Some Funny (Pointless?) Stories

The Hot Resistor Story

When I was in 7th grade, a friend of mine and I built a capacitance relay for the science fair. This is a circuit to which a foil plate is attached. When someone brings their hand near the plate, the circuit activates a light. This was a one vacuum tube circuit built on wooden board. The tube required 25 volts for the filament. To save money, this voltage was derived from the 120 volt line voltage using a 25 watt resistor instead of a transformer. The resistor became very hot when the circuit was in operation.

The morning before the science fair, I was alone in the science fair display room with two female classmates. I was very shy and didn't speak to girls even if they spoke to me first. Anyway, I noticed that one of the girls had leaned against the table and her posterior was in direct contact with the hot resistor. Being shy, I couldn't bring myself to say, "Lady, your rump's on fire." So I did what any respectable twelve year old would do: I looked away. Shortly after that, the girl jumped from the table. She had a small hole in her dress.

The Funny Hat

Sue Ellen and I spent part of our summer 1989 vacation at Disney World where we stayed onsite at the Contemporary Resort Hotel. The first day there, we went to the Magic Kingdom where I saw a man wearing a Figment hat (see the picture of me on my home page modeling a Figment hat). Figment is a creature made up of parts of other creatures and represents imagination in one of the Epco Center rides. I fell in love with the hat and purchased one the next day. I wore it everytime we went out of the hotel.

One afternoon, we returned to the hotel after enjoying a morning in the park. To our surprise, our key would not unlock our hotel room. I inquired at the main desk and found that prepayment was required for the vacation package I had purchased. Due to an error by a new desk clerk, payment was not requested when we checked in. When the error was later detected, the hotel staff panicked and locked us out of our room so that they would be sure to get their money. I returned to my room with the desk clerk to retrieve some travelers checks, and then we went to the front desk where I settled the account.

I then asked to speak to the manager. She was summoned, and I complained about the unprofessional treatment by the staff including locking us out of our room and making an unauthorized credit card debit in an attempt to make up for their error. The manager was not apologetic and even had a funny look on her face while we discussed the situation. It was only after I was in the elevator on the way back to my room that I remembered I was still wearing my Figment hat. I couldn't really blame the manager for having a funny look on her face because it is indeed hard to take someone seriously who is yelling at you when he's wearing such a funny hat.

(To Disney's credit, they did apologize and provide free tickets when I complained to the home office.)

A Trip to the Gun Show

My wife worked in a research lab at a university.
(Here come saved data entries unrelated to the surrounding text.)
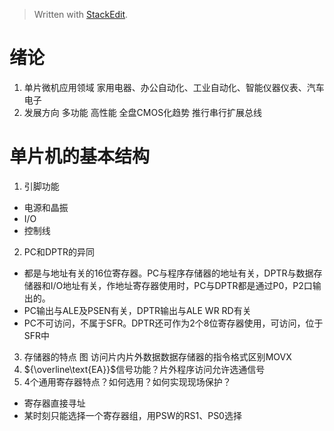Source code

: > Written with [StackEdit](https://stackedit.io/).
# 绪论
1. 单片微机应用领域
家用电器、办公自动化、工业自动化、智能仪器仪表、汽车电子
2. 发展方向
多功能 高性能 全盘CMOS化趋势 推行串行扩展总线
# 单片机的基本结构
1. 引脚功能
- 电源和晶振
- I/O
- 控制线
2. PC和DPTR的异同
- 都是与地址有关的16位寄存器。PC与程序存储器的地址有关，DPTR与数据存储器和I/O地址有关，作地址寄存器使用时，PC与DPTR都是通过P0，P2口输出的。
- PC输出与ALE及PSEN有关，DPTR输出与ALE WR RD有关
- PC不可访问，不属于SFR。DPTR还可作为2个8位寄存器使用，可访问，位于SFR中
3. 存储器的特点 图
访问片内片外数据数据存储器的指令格式区别MOVX
4. ${\overline\text{EA}}$信号功能？片外程序访问允许选通信号
5. 4个通用寄存器特点？如何选用？如何实现现场保护？
- 寄存器直接寻址
- 某时刻只能选择一个寄存器组，用PSW的RS1、PS0选择
<!--stackedit_data:
eyJoaXN0b3J5IjpbOTM3MTk3MzM3LC01NjY2NDAyMCwtNDc1NT
EzNjQ3LDE0MDkzNjkxMzAsLTQ5NzgyMTkzMCw2MTYxMjE4MjUs
MTg0NDI5Mzg5OCwtNjE4MzM2MTIsLTc4ODgxOTI2OCwyMDM2OD
g5OTgwLC0xMzM2NzAwMzgzLDE2NTU1Nzg4MTgsMTgyOTY4NjA0
NywtNTQ0NDE1ODE3LDE4MDg4NTk0MjQsNzMwOTk4MTE2XX0=
-->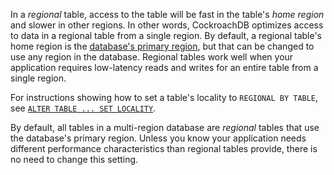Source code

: In a _regional_ table, access to the table will be fast in the table's *home region* and slower in other regions. In other words, CockroachDB optimizes access to data in a regional table from a single region. By default, a regional table's home region is the [database's primary region](multiregion-overview.html#database-regions), but that can be changed to use any region in the database. Regional tables work well when your application requires low-latency reads and writes for an entire table from a single region.

For instructions showing how to set a table's locality to `REGIONAL BY TABLE`, see [`ALTER TABLE ... SET LOCALITY`](set-locality.html#regional-by-table).

By default, all tables in a multi-region database are _regional_ tables that use the database's primary region. Unless you know your application needs different performance characteristics than regional tables provide, there is no need to change this setting.

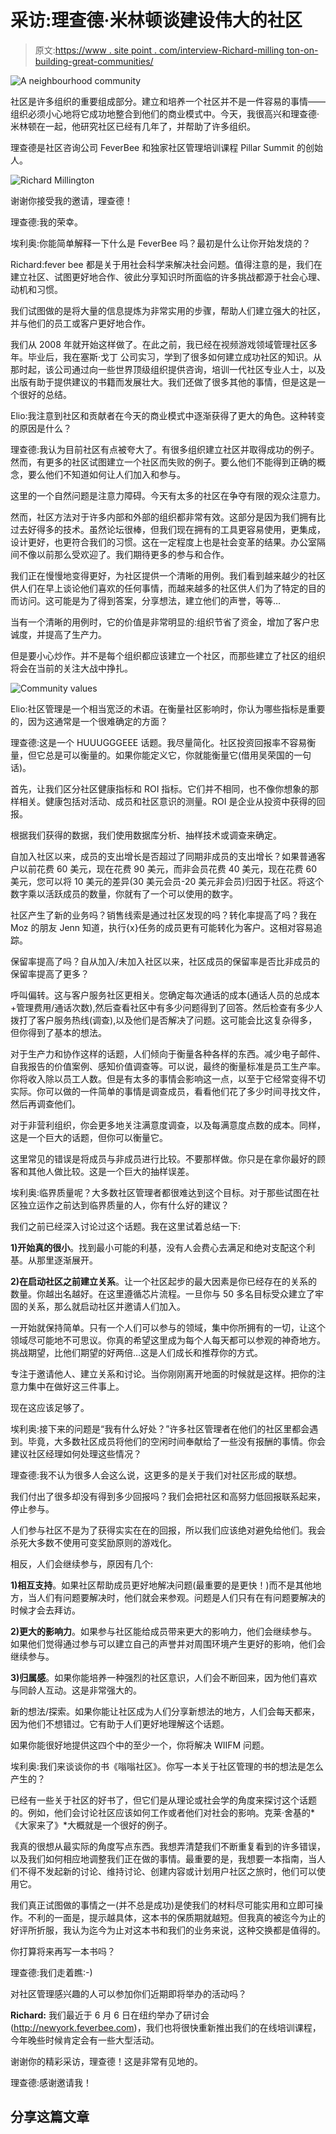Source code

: # 采访:理查德·米林顿谈建设伟大的社区

> 原文:[https://www . site point . com/interview-Richard-milling ton-on-building-great-communities/](https://www.sitepoint.com/interview-richard-millington-on-building-great-communities/)

![A neighbourhood community](../Images/854f7ac62fb9bc29eb91202f24311dfa.png)

社区是许多组织的重要组成部分。建立和培养一个社区并不是一件容易的事情——组织必须小心地将它成功地整合到他们的商业模式中。今天，我很高兴和理查德·米林顿在一起，他研究社区已经有几年了，并帮助了许多组织。

理查德是社区咨询公司 FeverBee 和独家社区管理培训课程 Pillar Summit 的创始人。

![Richard Millington](../Images/f02816048d858a87ef0dee8614f6eb18.png)

谢谢你接受我的邀请，理查德！

理查德:我的荣幸。

埃利奥:你能简单解释一下什么是 FeverBee 吗？最初是什么让你开始发烧的？

Richard:fever bee 都是关于用社会科学来解决社会问题。值得注意的是，我们在建立社区、试图更好地合作、彼此分享知识时所面临的许多挑战都源于社会心理、动机和习惯。

我们试图做的是将大量的信息提炼为非常实用的步骤，帮助人们建立强大的社区，并与他们的员工或客户更好地合作。

我们从 2008 年就开始这样做了。在此之前，我已经在视频游戏领域管理社区多年。毕业后，我在塞斯·戈丁 公司实习，学到了很多如何建立成功社区的知识。从那时起，该公司通过向一些世界顶级组织提供咨询，培训一代社区专业人士，以及出版有助于提供建议的书籍而发展壮大。我们还做了很多其他的事情，但是这是一个很好的总结。

Elio:我注意到社区和贡献者在今天的商业模式中逐渐获得了更大的角色。这种转变的原因是什么？

理查德:我认为目前社区有点被夸大了。有很多组织建立社区并取得成功的例子。然而，有更多的社区试图建立一个社区而失败的例子。要么他们不能得到正确的概念，要么他们不知道如何让人们加入和参与。

这里的一个自然问题是注意力障碍。今天有太多的社区在争夺有限的观众注意力。

然而，社区方法对于许多内部和外部的组织都非常有效。这部分是因为我们拥有比过去好得多的技术。虽然论坛很棒，但我们现在拥有的工具更容易使用，更集成，设计更好，也更符合我们的习惯。这在一定程度上也是社会变革的结果。办公室隔间不像以前那么受欢迎了。我们期待更多的参与和合作。

我们正在慢慢地变得更好，为社区提供一个清晰的用例。我们看到越来越少的社区供人们在早上谈论他们喜欢的任何事情，而越来越多的社区供人们为了特定的目的而访问。这可能是为了得到答案，分享想法，建立他们的声誉，等等…

当有一个清晰的用例时，它的价值是非常明显的:组织节省了资金，增加了客户忠诚度，并提高了生产力。

但是要小心炒作。并不是每个组织都应该建立一个社区，而那些建立了社区的组织将会在当前的关注大战中挣扎。

![Community values](../Images/5f52ac02f2572d9e0aa8aac64c216bfc.png)

Elio:社区管理是一个相当宽泛的术语。在衡量社区影响时，你认为哪些指标是重要的，因为这通常是一个很难确定的方面？

理查德:这是一个 HUUUGGGEEE 话题。我尽量简化。社区投资回报率不容易衡量，但它总是可以衡量的。如果你能定义它，你就能衡量它(借用吴荣国的一句话)。

首先，让我们区分社区健康指标和 ROI 指标。它们并不相同，也不像你想象的那样相关。健康包括对活动、成员和社区意识的测量。ROI 是企业从投资中获得的回报。

根据我们获得的数据，我们使用数据库分析、抽样技术或调查来确定。

自加入社区以来，成员的支出增长是否超过了同期非成员的支出增长？如果普通客户以前花费 60 美元，现在花费 90 美元，而非会员花费 40 美元，现在花费 60 美元，您可以将 10 美元的差异(30 美元会员-20 美元非会员)归因于社区。将这个数字乘以活跃成员的数量，你就有了一个可以使用的数字。

社区产生了新的业务吗？销售线索是通过社区发现的吗？转化率提高了吗？我在 Moz 的朋友 Jenn 知道，执行{x}任务的成员更有可能转化为客户。这相对容易追踪。

保留率提高了吗？自从加入/未加入社区以来，社区成员的保留率是否比非成员的保留率提高了更多？

呼叫偏转。这与客户服务社区更相关。您确定每次通话的成本(通话人员的总成本+管理费用/通话次数),然后查看社区中有多少问题得到了回答。然后检查有多少人拨打了客户服务热线(调查),以及他们是否解决了问题。这可能会比这复杂得多，但你得到了基本的想法。

对于生产力和协作这样的话题，人们倾向于衡量各种各样的东西。减少电子邮件、自我报告的价值案例、感知价值调查等。可以说，最终的衡量标准是员工生产率。你将收入除以员工人数。但是有太多的事情会影响这一点，以至于它经常变得不切实际。你可以做的一件简单的事情是调查成员，看看他们花了多少时间寻找文件，然后再调查他们。

对于非营利组织，你会更多地关注满意度调查，以及每满意度点数的成本。同样，这是一个巨大的话题，但你可以衡量它。

这里常见的错误是将成员与非成员进行比较。不要那样做。你只是在拿你最好的顾客和其他人做比较。这是一个巨大的抽样误差。

埃利奥:临界质量呢？大多数社区管理者都很难达到这个目标。对于那些试图在社区独立运作之前达到临界质量的人，你有什么好的建议？

我们之前已经深入讨论过这个话题。我在这里试着总结一下:

**1)开始真的很小**。找到最小可能的利基，没有人会费心去满足和绝对支配这个利基。从那里逐渐展开。

**2)在启动社区之前建立关系**。让一个社区起步的最大因素是你已经存在的关系的数量。你越出名越好。在这里遵循芯片流程。一旦你与 50 多名目标受众建立了牢固的关系，那么就启动社区并邀请人们加入。

一开始就保持简单。只有一个人们可以参与的领域，集中你所拥有的一切，让这个领域尽可能地不可思议。你真的希望这里成为每个人每天都可以参观的神奇地方。挑战期望，比他们期望的好两倍…这是人们成长和推荐你的方式。

专注于邀请他人、建立关系和讨论。当你刚刚离开地面的时候就是这样。把你的注意力集中在做好这三件事上。

现在这应该足够了。

埃利奥:接下来的问题是“我有什么好处？”许多社区管理者在他们的社区里都会遇到。毕竟，大多数社区成员将他们的空闲时间奉献给了一些没有报酬的事情。你会建议社区经理如何处理这些情况？

理查德:我不认为很多人会这么说，这更多的是关于我们对社区形成的联想。

我们付出了很多却没有得到多少回报吗？我们会把社区和高努力低回报联系起来，停止参与。

人们参与社区不是为了获得实实在在的回报，所以我们应该绝对避免给他们。我会杀死大多数不使用可变奖励原则的游戏化。

相反，人们会继续参与，原因有几个:

**1)相互支持**。如果社区帮助成员更好地解决问题(最重要的是更快！)而不是其他地方，当人们有问题要解决时，他们就会来参观。问题是人们只有在有问题要解决的时候才会去拜访。

**2)更大的影响力**。如果参与社区能给成员带来更大的影响力，他们会继续参与。如果他们觉得通过参与可以建立自己的声誉并对周围环境产生更好的影响，他们会继续参与。

**3)归属感**。如果你能培养一种强烈的社区意识，人们会不断回来，因为他们喜欢与同龄人互动。这是非常强大的。

新的想法/探索。如果你能让社区成为人们分享新想法的地方，人们会每天都来，因为他们不想错过。它有助于人们更好地理解这个话题。

如果你能很好地提供这四个中的至少一个，你将解决 WIIFM 问题。

埃利奥:我们来谈谈你的书《嗡嗡社区》。你写一本关于社区管理的书的想法是怎么产生的？

已经有一些关于社区的好书了，但它们是从理论或社会学的角度来探讨这个话题的。例如，他们会讨论社区应该如何工作或者他们对社会的影响。克莱·舍基的*《大家来了》*大概就是一个很好的例子。

我真的很想从最实际的角度写点东西。我想弄清楚我们不断重复看到的许多错误，以及我们如何相应地调整我们正在做的事情。最重要的是，我想要一本指南，当人们不得不发起新的讨论、维持讨论、创建内容或计划用户社区之旅时，他们可以使用它。

我们真正试图做的事情之一(并不总是成功)是使我们的材料尽可能实用和立即可操作。不利的一面是，提示越具体，这本书的保质期就越短。但我真的被迄今为止的好评所折服，我认为迄今为止对这本书和我们的业务来说，这种交换都是值得的。

你打算将来再写一本书吗？

理查德:我们走着瞧:-)

对社区管理感兴趣的人可以参加你们近期即将举办的活动吗？

**Richard:** 我们最近于 6 月 6 日在纽约举办了研讨会(http://newyork.feverbee.com)，我们也将很快重新推出我们的在线培训课程，今年晚些时候肯定会有一些大型活动。

谢谢你的精彩采访，理查德！这是非常有见地的。

理查德:感谢邀请我！

## 分享这篇文章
The director of the lab was Dr. C. One day while I was in the lab visiting my wife, the dean of engineering, Dr. T, telephoned for Dr. C. A graduate student, who had excellent English language skills for a foreign graduate student, answered the phone. We could tell from hearing just one side of the conversation that Dr. T was calling to speak with Dr. C.

"Dr. C isn't here now," said the graduate student. "He took his wife to the gun show in Roanoke." I was a little puzzled because Dr. C didn't strike me as the gun show type, and my wife had started laughing. She explained that there'd been a simple misunderstanding. Dr. C had recently developed a taste for sushi, so he had taken his wife to the Shogun restaurant in Roanoke. The situation provided a good laugh and illustrated how easily the nuances of a language can escape a non-native speaker.


When I was a teenager, I worked for a summer at Clemson University as a lab assistant. Part of my job was to build the apparatus for growing a continuous culture of yeast. Once the apparatus was built and loaded nutrient agar, it had to be sterilized using an autoclave. Unfortunately, the thermostat of the autoclave in the lab didn't work. So, I had to manually regulate the temperature by turning the autoclave on and off periodically with the goal of keeping the pressure in a certain range. If I forgot, the steam safety valve would blow.

I dubbed this device a "manual-clave."

Youth In Asia

This story actually happened here at Virginia Tech; however, I may have colored it a bit in the retelling.

A political science prof asked his class to write a term paper. Several weeks into the semester, they were required to give him the topic they had selected for his approval. One student sent the prof e-mail saying she wanted to write about "youth in asia". The prof thought this topic was too broad, so he sent her a reply asking for more detail. Was she going to write about how the youth in asia were involved in the politics of their respective countries or did she have some other topic in mind?

The reply back to the prof from the student was that she just didn't feel it was proper for one person to take the life of another person even if the person were terribly ill.